Öykü: Yalnız
“Geldiğim yeri özlüyorum, her karşılaşmamızda birbirimize güldüğümüz yüzleri. Bir yerde yabancı olmak, canın her çektiğinde gülememekmiş gibi geliyor.”
Engin İnce
Bu semte taşınalı iki ay oldu. Sokakları kalabalık, dükkânları ışıltılı. Cuma ve cumartesi geceleri, gün ağarana kadar devam eden kendine has bir uğultusu var. Pencereler kapalıysa derinden gelen o uğultunun güven verdiği bile oluyor.

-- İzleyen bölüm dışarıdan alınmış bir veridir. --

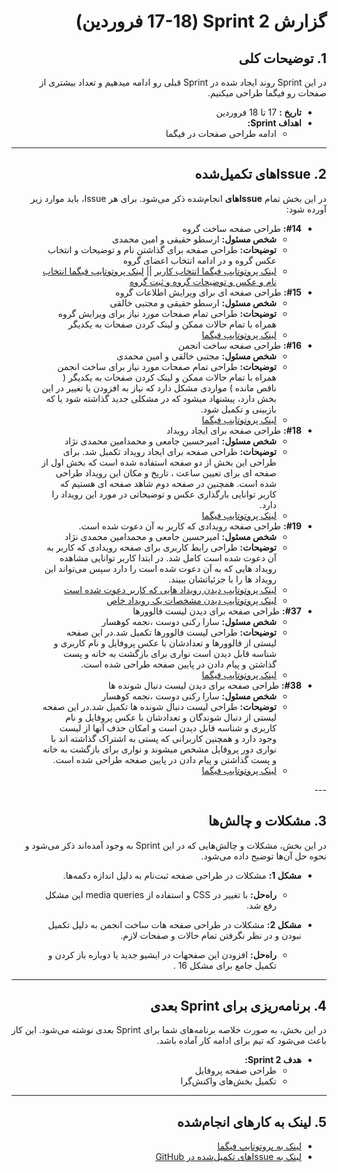 <div dir="rtl" align="right">

# گزارش Sprint 2 (17-18 فروردین)

## 1. توضیحات کلی
در این Sprint روند ایجاد شده در Sprint قبلی رو ادامه میدهیم و تعداد بیشتری از صفحات رو فیگما طراحی میکنیم.

- **تاریخ‌ :** 17 تا 18 فروردین
- **اهداف Sprint:**
  - ادامه طراحی صفحات در فیگما
    

---

## <h2 dir="rtl"> 2. Issue‌های تکمیل‌شده </h2>
در این بخش تمام **Issue‌های** انجام‌شده ذکر می‌شود. برای هر Issue، باید موارد زیر آورده شود:

<ul dir="rtl">
  <li><strong>#14:</strong> طراحی صفحه ساخت گروه
    <ul>
      <li><strong>شخص مسئول:</strong> ارسطو حقیقی و امین محمدی</li>
      <li><strong>توضیحات:</strong> طراحی صفحه برای گذاشتن نام و توضیحات و انتخاب عکس گروه و در ادامه انتخاب اعضای گروه  
      </li>
      <li><a href="https://www.figma.com/proto/W1udGOCI5g6WOiMc4S9GMT/Social-Network---7gun?node-id=115-222&t=CtVyL0JKSfunsmsE-1">لینک پروتوتایپ فیگما انتخاب کاربر</a> || <a href="https://www.figma.com/proto/W1udGOCI5g6WOiMc4S9GMT/Social-Network---7gun?node-id=124-219&t=CtVyL0JKSfunsmsE-1">لینک پروتوتایپ فیگما انتخاب نام و عکس و توضیحات گروه و ثبت گروه</a></li>      </li>
    </ul>
  </li>
   <li><strong>#15:</strong> طراحی صفحه ای برای ویرایش اطلاعات گروه
    <ul>
      <li><strong>شخص مسئول:</strong> ارسطو حقیقی و مجتبی خالقی</li>
      <li><strong>توضیحات:</strong> طراحی تمام صفحات مورد نیاز برای ویرایش گروه همراه با تمام حالات ممکن و لینک کردن صفحات به یکدیگر 
      </li>
      <li><a href="https://www.figma.com/proto/W1udGOCI5g6WOiMc4S9GMT/Social-Network---7gun?node-id=159-329&t=CtVyL0JKSfunsmsE-1">لینک پروتوتایپ فیگما</a>      </li>
    </ul>
  </li>

   <li><strong>#16:</strong> طراحی صفحه ساخت انجمن
    <ul>
      <li><strong>شخص مسئول:</strong> مجتبی خالقی و امین محمدی</li>
      <li><strong>توضیحات:</strong> طراحی تمام صفحات مورد نیاز برای ساخت انجمن همراه با تمام حالات ممکن و لینک کردن صفحات به یکدیگر  ( ناقص مانده ) مواردی مشکل دارد که نیاز به افزودن یا تغییر در این بخش دارد، پیشنهاد میشود که در مشکلی جدید گذاشته شود یا که بازبینی و تکمیل شود.
      </li>
      <li><a href="https://www.figma.com/proto/W1udGOCI5g6WOiMc4S9GMT/Social-Network---7gun?node-id=193-599&t=YkNr69mfbPfeEM7k-1">لینک پروتوتایپ فیگما</a>      </li>
    </ul>
  </li>

  <li><strong>#18:</strong> طراحی صفحه برای ایجاد رویداد
    <ul>
      <li><strong>شخص مسئول:</strong> امیرحسین جامعی و محمدامین محمدی نژاد</li>
      <li><strong>توضیحات:</strong> طراحی صفحه برای ایجاد رویداد تکمیل شد. برای طراحی این بخش از دو صفحه استفاده شده است که بخش اول از صفحه ای برای تعیین ساعت ، تاریخ و مکان این رویداد طراحی شده است. همچنین در صفحه دوم شاهد صفحه ای هستیم که کاربر توانایی بارگذاری عکس و   توضیحاتی در مورد این رویداد را دارد.  
      </li>
      <li><a href="https://www.figma.com/proto/W1udGOCI5g6WOiMc4S9GMT/Social-Network---7gun?node-id=159-329&p=f&t=FmZRc1hCzX5yjElX-0&scaling=scale-down&content-scaling=fixed&page-id=0%3A1%3Cdiv%20dir%3D">لینک پروتوتایپ فیگما</a>      </li>
    </ul>
  </li>

  <li><strong>#19:</strong> طراحی صفحه رویدادی که کاربر به آن دعوت شده است.
    <ul>
      <li><strong>شخص مسئول:</strong> امیرحسین جامعی و محمدامین محمدی نژاد</li>
      <li><strong>توضیحات:</strong> طراحی رابط کاربری برای صفحه رویدادی که کاربر به آن دعوت شده است کامل شد. در ابتدا کاربر توانایی مشاهده رویداد هایی که به آن دعوت شده است را دارد سپس می‌تواند این رویداد ها را با جزئیاتشان ببیند.
      </li>
      <li><a href="https://www.figma.com/proto/mMeIpnlEtNaAbXq7518twv/profile?node-id=200-167&t=icVGY796C4MoLYIy-0&scaling=min-zoom&content-scaling=fixed&page-id=6%3A327">لینک پروتوتایپ دیدن رویداد هایی که کاربر دعوت شده است</a>      </li>
      <li><a href="https://www.figma.com/proto/mMeIpnlEtNaAbXq7518twv/profile?node-id=203-26&t=icVGY796C4MoLYIy-0&scaling=min-zoom&content-scaling=fixed&page-id=6%3A327">لینک پروتوتایپ دیدن مشخصات یک رویداد خاص</a>      </li>
    </ul>
  </li>

  <li><strong>#37:</strong> طراحی صفحه برای دیدن لیست فالوورها
    <ul>
      <li><strong>شخص مسئول:</strong> سارا رکنی دوست ،نجمه کوهسار</li>
      <li><strong>توضیحات:</strong>  طراحی لیست فالوورها تکمیل شد.در این صفحه لیستی از فالوورها و تعدادشان با عکس پروفایل و نام کاربری و شناسه قابل دیدن است نواری برای بازگشت به خانه و پست گذاشتن و پیام دادن در پایین صفحه طراحی شده است.  </li>
      <li><a href="https://www.figma.com/proto/a5YCI4n0tDQ9PB6E29EBIf/Untitled?node-id=33-3&p=f&t=yEyeXsHejSsS8cx8-0&scaling=scale-down&content-scaling=fixed&page-id=33%3A2">لینک پروتوتایپ فیگما</a></li>
    </ul>
  </li>
<li><strong>#38:</strong> طراحی صفحه برای دیدن لیست دنبال شونده ها
    <ul>
      <li><strong>شخص مسئول:</strong> سارا رکنی دوست ،نجمه کوهسار</li>
      <li><strong>توضیحات:</strong>  طراحی لیست دنبال شونده ها تکمیل شد.در این صفحه لیستی از دنبال شوندگان و تعدادشان با عکس پروفایل و نام کاربری و شناسه قابل دیدن است و امکان حذف آنها از لیست وجود دارد و همچنین کاربرانی که پستی به اشتراک گذاشته اند با نواری دور پروفایل مشخص میشوند و نواری برای بازگشت به خانه و پست گذاشتن و پیام دادن در پایین صفحه طراحی شده است.  </li>
      <li><a href="https://www.figma.com/proto/a5YCI4n0tDQ9PB6E29EBIf/Untitled?node-id=60-28&t=974ZzOJuyaY0JA6t-0&scaling=scale-down&content-scaling=fixed&page-id=33%3A2">لینک پروتوتایپ فیگما</a></li>
    </ul>
  </li>
</ul>
---

## 3. مشکلات و چالش‌ها
در این بخش، مشکلات و چالش‌هایی که در این Sprint به وجود آمده‌اند ذکر می‌شود و نحوه حل آن‌ها توضیح داده می‌شود.

- **مشکل 1:** مشکلات در طراحی صفحه ثبت‌نام به دلیل اندازه دکمه‌ها.
  - **راه‌حل:** با تغییر در CSS و استفاده از media queries این مشکل رفع شد.


- **مشکل 2:** مشکلات در طراحی صفحه هات ساخت انجمن به دلیل تکمیل نبودن و در نظر نگرفتن تمام حالات و صفحات لازم.
  - **راه‌حل:** افزودن این صفحهات در ایشیو جدید یا دوباره باز کردن و تکمیل جامع برای مشکل 16 .
---

## 4. برنامه‌ریزی برای Sprint بعدی
در این بخش، به صورت خلاصه برنامه‌های شما برای Sprint بعدی نوشته می‌شود. این کار باعث می‌شود که تیم برای ادامه کار آماده باشد.

- **هدف Sprint 2:**
  - طراحی صفحه پروفایل
  - تکمیل بخش‌های واکنش‌گرا

---

## 5. لینک به کارهای انجام‌شده
- [لینک به پروتوتایپ فیگما](https://www.figma.com/file/xyz)
- [لینک به Issue‌های تکمیل‌شده در GitHub](https://github.com/username/repository/issues)

</div>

Gecenin en zift saatleri hariç, taşındığımdan beri her gün farklı yollardan geçerek İstiklal’e çıkıyorum. Sanki bu şehirde doğmamışım, kırk üç yıl boyunca bu şehirde yaşamamışım gibi turist merakıyla gezdiren, uzun uzun yürüten bir ruhu var semtin.
Sokak isimlerini okumak gibi bir zevk edindim buraya geldim geleli. Geçenlerde İtalyan Yokuşu’ndan aşağı sallanıp Karaköy’e doğru yürürken gördüğüm Revani Sokağı zihnimde hala. Çocukluğumu ve ergenliğe geçiş yıllarımı anımsatan, her aklıma gelişinde o yılların şerbetini dudağımın kenarına bırakan geçmişimin tatlısı. Annem haftada bir kez mutlaka yapardı. Ablamın da yapmayı öğrendiği ilk tatlı. Annem ve ablam bol şerbetli severdi, ben ve babam biraz daha kuru. Çatalı batırıp ilk lokmayı ağzıma aldığımda çiğnemez, biraz bekletirdim. Vanilya kokusu yükselirdi burnuma doğru belli belirsiz, oyalardı beni. Dilimle ezmeye yarayacak kadar bir ıslaklık yeterdi ama annemin ya da ablamın elinden çıkma olduğu için dağılıverirdi ilk lokma. Vanilyanın hatırına, fazla şerbeti hoş görürdüm. Belki de o koku, insana neşeli bir boş vermişlik hissi yüklüyordu. Doksanların sonuna doğruydu sanırım, bir tarihte jübilesini yapıp sofra anılarımız arasındaki yerini aldı revani. Ne iştah açıcı bir anı, ne iştahlı bir sokak.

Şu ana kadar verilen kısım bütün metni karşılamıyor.